■ **Action item**
The reply must consist of the lines from the first line of the records through the line containing "## Supported Transfers", copied exactly, with every picture omitted.
[Information supplied]
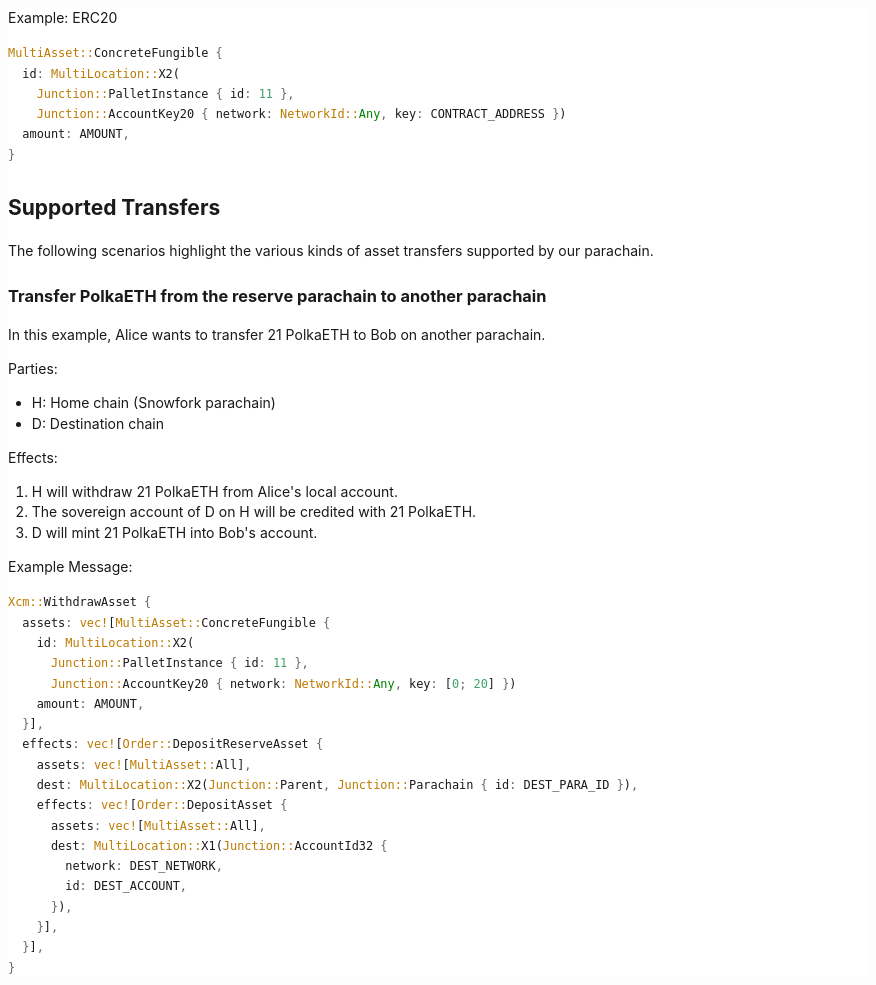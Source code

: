 Example: ERC20

```rust
MultiAsset::ConcreteFungible {
  id: MultiLocation::X2(
    Junction::PalletInstance { id: 11 },
    Junction::AccountKey20 { network: NetworkId::Any, key: CONTRACT_ADDRESS })
  amount: AMOUNT,
}
```

## Supported Transfers

The following scenarios highlight the various kinds of asset transfers supported by our parachain.

### Transfer PolkaETH from the reserve parachain to another parachain 

In this example, Alice wants to transfer 21 PolkaETH to Bob on another parachain.

Parties:

- H: Home chain (Snowfork parachain)
- D: Destination chain

Effects:

1. H will withdraw 21 PolkaETH from Alice's local account.
2. The sovereign account of D on H will be credited with 21 PolkaETH.
3. D will mint 21 PolkaETH into Bob's account.

Example Message:

```rust
Xcm::WithdrawAsset {
  assets: vec![MultiAsset::ConcreteFungible {
    id: MultiLocation::X2(
      Junction::PalletInstance { id: 11 },
      Junction::AccountKey20 { network: NetworkId::Any, key: [0; 20] })
    amount: AMOUNT,
  }],
  effects: vec![Order::DepositReserveAsset {
    assets: vec![MultiAsset::All],
    dest: MultiLocation::X2(Junction::Parent, Junction::Parachain { id: DEST_PARA_ID }),
    effects: vec![Order::DepositAsset {
      assets: vec![MultiAsset::All],
      dest: MultiLocation::X1(Junction::AccountId32 {
        network: DEST_NETWORK,
        id: DEST_ACCOUNT,
      }),
    }],
  }],
}
```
[/Information supplied]
■ **Problem solution**
Source code

: Example: ERC20

```rust
MultiAsset::ConcreteFungible {
  id: MultiLocation::X2(
    Junction::PalletInstance { id: 11 },
    Junction::AccountKey20 { network: NetworkId::Any, key: CONTRACT_ADDRESS })
  amount: AMOUNT,
}
```

## Supported Transfers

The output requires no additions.